Finance Minister Bill English is congratulated by Prime Minister John Key and colleagues after reading his 2014 Budget. Photo / Mark Mitchell
Treasury likely to lower expectations for economic growth which underpinned the Budget
The wafer-thin surplus which the Budget pencilled in for 2014-15 is at some risk of disappearing when the Treasury updates its fiscal and economic forecasts tomorrow.
The $372 million surplus forecast in May's Budget is well within the margin of error.
The operating balance, excluding valuation gains and losses (Obegal), is the difference between two very big numbers, both north of $70 billion, with lots of moving parts - any forecast errors accumulate in the bottom-line gap between them.
And the Treasury is likely to revise down the expectations for economic growth which underpinned the Budget.
When its economic forecasts were finalised in mid-April, the Treasury was predicting real economic growth of 1 per cent a quarter for the June, September and December quarters this year and annual average growth for the year to March 2015 of 4 per cent.
Just six weeks later, when the Reserve Bank went through the same exercise, it thought an average 0.7 per cent a quarter and 3.5 per cent for the year would be more like it.
The more recent forecasts from ANZ's economists also have growth averaging 0.7 per cent a quarter. Those are increases in real gross domestic product, but for fiscal purposes what matters is nominal GDP which includes inflation - and not just domestic inflation but changes in export and import prices as well.
The May Budget forecast nominal GDP to grow 5.7 per cent in the year to March 2015.
That forecast did assume a decline in the terms of trade (the mix of export and import prices) from the most favourable levels for 40 years.
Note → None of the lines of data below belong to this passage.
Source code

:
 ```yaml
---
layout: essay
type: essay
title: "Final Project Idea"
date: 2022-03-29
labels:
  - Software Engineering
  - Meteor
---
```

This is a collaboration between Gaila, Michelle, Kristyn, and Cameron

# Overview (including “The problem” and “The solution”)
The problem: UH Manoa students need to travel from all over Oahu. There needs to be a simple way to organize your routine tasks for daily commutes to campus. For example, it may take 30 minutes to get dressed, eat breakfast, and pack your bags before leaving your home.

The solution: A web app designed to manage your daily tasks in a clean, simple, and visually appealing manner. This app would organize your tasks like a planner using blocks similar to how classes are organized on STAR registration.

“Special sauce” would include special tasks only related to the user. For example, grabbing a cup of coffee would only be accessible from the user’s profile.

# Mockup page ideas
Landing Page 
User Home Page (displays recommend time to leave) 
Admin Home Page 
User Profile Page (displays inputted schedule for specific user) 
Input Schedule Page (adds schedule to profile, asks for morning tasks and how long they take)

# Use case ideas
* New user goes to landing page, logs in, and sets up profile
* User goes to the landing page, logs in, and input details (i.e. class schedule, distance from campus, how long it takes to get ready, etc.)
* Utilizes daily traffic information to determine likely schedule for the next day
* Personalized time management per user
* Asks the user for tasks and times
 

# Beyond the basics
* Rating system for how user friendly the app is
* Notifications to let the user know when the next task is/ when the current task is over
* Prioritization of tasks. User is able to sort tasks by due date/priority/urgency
But the extent of the most recent drops in dairy prices in particular has surprised most forecasters.
ANZ chief economist Cameron Bagrie said he could easily envisage a 1 percentage point drop in the forecast for nominal GDP growth.
The Treasury's rule of thumb is that 1 per cent less nominal GDP in a year would represent nearly $700 million less revenue for the Government.
But if tomorrow's Pre-election Economic and Fiscal Update no longer forecasts a surplus for the current year, the financial markets and rating agencies will not care, Bagrie said.
"Does it really matter if the balance is $400 million in the black or $400 million in the red?" he said.
"If they are a year out [in returning to surplus] then so be it. Step back and look at the big turnaround we have seen."
The deficit was $18 billion in 2010-11 when the Crown's books were hit by the combined effect of recession and the Canterbury earthquakes. And the recovery in the Government's finances had not required a Mother-of-All-Budgets type of austerity.
"It is the trend, the speed of improvement or deterioration, which Surplus in danger of vanishing matters for the markets," Bagrie said, "and the speed of improvement is still pretty sharp."
As of May - 11 months through the fiscal year just ended - the tax take was running just over $500 million below forecast and the running tally for the deficit was more than $300 million wider than forecast.
As forecast errors go it was less than 1 per cent.
And revenue undershot forecast even though real GDP growth was a positive surprise relative to the Treasury's forecast for the past year. It was expecting 3 per cent growth when the out-turn was 3.3 per cent.
Two explanations of the tax take undershooting forecast are possible. One is that some of the revenue the Treasury thought would accrue in the June 2014 year will turn up in the current year.
Alternatively it has miscalculated the elasticity - the relationship between economic growth and tax revenue - a bit.
The Inland Revenue at Budget time forecast $145 million less revenue than the Treasury for the current fiscal year. That is an insignificant difference relative to total tax of $74 billion, but material when compared to a forecast surplus of $372 million.
On the spending side, the labour market has proven stronger than the Budget assumed, employment growing 3.7 per cent in the year to March compared with a forecast 2.4 per cent. And changes to the welfare system have seen the number of working age people drawing any of the main benefits decline by 16,000 or 5 per cent over the past year.